Come vi avevamo scritto in questo articolo, il 4 di Novembre la WotC ha in programma di iniziare una due giorni totalmente dedicata all'evento di beneficienza Extra Life. A quanto pare, tuttavia, essa ha deciso di iniziare in anticipo la raccolta fondi e, dunque, già in questi giorni stanno cominciando ad essere sbloccate le anteprime riguardanti il prossimo supplemento per D&D 5e, ovvero Xanathar's Guide to Everything (in questo nostro articolo potrete trovare le informazioni fino ad ora rilasciate su questo manuale), in uscita il 21 Novembre 2017.
In questa nuova anteprima è stata rivelato il Sommario del manuale Xanathar's Guide to Everything.
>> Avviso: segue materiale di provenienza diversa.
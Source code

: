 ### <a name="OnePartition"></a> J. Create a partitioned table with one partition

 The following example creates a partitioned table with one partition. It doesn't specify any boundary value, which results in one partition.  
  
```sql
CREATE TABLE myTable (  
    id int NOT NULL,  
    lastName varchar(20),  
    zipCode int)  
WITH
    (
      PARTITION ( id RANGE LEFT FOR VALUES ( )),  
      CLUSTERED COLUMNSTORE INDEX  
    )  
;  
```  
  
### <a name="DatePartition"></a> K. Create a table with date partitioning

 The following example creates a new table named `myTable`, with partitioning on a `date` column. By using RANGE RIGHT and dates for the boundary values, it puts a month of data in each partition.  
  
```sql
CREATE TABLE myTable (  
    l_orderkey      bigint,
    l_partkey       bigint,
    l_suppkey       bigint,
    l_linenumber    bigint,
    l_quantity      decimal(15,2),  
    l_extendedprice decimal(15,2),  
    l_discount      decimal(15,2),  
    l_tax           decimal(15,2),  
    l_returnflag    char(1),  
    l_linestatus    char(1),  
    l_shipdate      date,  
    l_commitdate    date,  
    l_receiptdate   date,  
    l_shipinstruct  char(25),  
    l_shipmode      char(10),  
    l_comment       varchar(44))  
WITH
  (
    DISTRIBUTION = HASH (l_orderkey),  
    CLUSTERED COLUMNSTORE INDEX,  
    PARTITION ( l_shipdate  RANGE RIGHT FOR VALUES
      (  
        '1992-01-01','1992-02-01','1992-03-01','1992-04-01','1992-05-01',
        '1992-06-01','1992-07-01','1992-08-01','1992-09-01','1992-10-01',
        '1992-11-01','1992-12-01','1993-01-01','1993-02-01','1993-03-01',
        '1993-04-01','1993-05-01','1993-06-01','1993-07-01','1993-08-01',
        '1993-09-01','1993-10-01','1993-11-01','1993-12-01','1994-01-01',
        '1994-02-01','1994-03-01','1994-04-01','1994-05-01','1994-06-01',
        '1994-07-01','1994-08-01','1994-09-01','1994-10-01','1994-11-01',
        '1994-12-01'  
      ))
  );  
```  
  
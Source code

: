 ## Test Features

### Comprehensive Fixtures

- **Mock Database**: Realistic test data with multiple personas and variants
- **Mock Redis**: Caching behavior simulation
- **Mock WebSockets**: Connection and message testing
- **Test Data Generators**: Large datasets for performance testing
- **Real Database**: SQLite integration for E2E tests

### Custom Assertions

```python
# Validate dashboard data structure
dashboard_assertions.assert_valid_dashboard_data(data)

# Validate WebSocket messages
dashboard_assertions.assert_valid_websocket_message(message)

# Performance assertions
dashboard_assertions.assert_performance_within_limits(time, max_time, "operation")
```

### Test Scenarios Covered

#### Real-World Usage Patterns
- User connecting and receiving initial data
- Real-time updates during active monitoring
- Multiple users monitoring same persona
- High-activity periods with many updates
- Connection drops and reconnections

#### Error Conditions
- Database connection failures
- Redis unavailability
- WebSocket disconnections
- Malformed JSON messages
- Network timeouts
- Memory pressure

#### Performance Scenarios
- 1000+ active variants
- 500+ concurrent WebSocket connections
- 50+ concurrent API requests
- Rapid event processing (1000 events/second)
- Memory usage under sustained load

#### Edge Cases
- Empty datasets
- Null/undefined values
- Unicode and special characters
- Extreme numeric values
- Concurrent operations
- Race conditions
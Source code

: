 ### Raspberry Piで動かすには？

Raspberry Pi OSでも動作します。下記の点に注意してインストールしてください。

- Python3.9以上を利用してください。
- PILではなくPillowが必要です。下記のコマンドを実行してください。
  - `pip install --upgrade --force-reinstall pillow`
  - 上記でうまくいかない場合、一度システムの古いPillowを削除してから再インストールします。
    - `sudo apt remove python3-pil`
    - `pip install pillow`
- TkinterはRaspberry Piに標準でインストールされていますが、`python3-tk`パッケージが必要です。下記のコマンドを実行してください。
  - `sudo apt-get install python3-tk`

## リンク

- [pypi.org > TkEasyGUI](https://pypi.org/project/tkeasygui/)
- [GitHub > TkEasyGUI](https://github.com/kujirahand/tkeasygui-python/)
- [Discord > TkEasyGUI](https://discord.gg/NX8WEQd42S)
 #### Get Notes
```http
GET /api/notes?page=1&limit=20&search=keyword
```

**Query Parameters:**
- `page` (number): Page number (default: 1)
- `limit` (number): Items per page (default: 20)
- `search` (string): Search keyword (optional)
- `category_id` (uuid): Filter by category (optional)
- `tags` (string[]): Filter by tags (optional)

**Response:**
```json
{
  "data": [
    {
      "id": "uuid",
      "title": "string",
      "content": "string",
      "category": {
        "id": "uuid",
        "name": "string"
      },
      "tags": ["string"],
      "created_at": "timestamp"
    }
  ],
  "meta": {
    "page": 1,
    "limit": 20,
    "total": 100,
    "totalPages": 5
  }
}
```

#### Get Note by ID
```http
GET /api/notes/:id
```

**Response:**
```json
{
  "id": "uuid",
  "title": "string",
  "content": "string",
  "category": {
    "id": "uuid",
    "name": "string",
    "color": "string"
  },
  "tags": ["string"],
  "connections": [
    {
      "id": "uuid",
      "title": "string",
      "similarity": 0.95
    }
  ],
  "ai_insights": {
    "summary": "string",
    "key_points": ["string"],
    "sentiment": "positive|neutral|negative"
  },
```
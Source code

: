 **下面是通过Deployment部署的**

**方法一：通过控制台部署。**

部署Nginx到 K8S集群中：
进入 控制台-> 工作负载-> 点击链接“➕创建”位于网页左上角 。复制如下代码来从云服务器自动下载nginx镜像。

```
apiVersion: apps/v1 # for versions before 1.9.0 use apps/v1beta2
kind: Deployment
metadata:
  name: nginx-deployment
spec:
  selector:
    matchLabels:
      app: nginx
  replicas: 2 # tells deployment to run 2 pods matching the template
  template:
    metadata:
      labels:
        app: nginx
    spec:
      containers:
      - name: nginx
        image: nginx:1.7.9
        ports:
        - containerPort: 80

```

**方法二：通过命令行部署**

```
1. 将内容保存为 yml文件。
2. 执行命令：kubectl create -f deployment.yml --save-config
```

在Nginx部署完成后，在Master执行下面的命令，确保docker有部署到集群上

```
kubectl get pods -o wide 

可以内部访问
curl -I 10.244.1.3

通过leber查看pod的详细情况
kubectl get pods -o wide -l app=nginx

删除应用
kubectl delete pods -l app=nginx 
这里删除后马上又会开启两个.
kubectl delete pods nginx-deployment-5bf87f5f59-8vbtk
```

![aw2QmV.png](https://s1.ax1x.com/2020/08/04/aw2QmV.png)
Attraverso questa anteprima, dunque, possiamo dare uno sguardo più generale al contenuto del manuale.
Questo articolo verrà aggiornato non appena la WotC renderà disponibile la versione >PDF dell'anteprima. Nel frattempo, in fondo a questo articolo troverete il Sommario del Manuale fotografato da uno dei designer (cliccate sull'immagine per vedere la foto in risoluzione più alta).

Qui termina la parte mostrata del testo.